■ **Exercise brief**
Report only how many lines below include "ClickStat".

■ **Records drawn from a dataset**
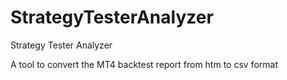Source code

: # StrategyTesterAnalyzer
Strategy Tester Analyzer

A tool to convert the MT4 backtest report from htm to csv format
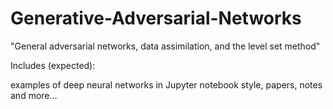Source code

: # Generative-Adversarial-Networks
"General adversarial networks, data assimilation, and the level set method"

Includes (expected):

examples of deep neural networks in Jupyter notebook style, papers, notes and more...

...

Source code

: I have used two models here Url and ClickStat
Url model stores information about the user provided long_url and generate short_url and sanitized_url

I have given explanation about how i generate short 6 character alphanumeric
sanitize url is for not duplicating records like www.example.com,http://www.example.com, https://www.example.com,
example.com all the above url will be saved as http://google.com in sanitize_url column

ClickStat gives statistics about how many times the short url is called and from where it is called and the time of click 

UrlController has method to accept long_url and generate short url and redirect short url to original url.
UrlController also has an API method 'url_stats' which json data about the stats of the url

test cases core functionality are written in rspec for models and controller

■ **Solution to this problem**
2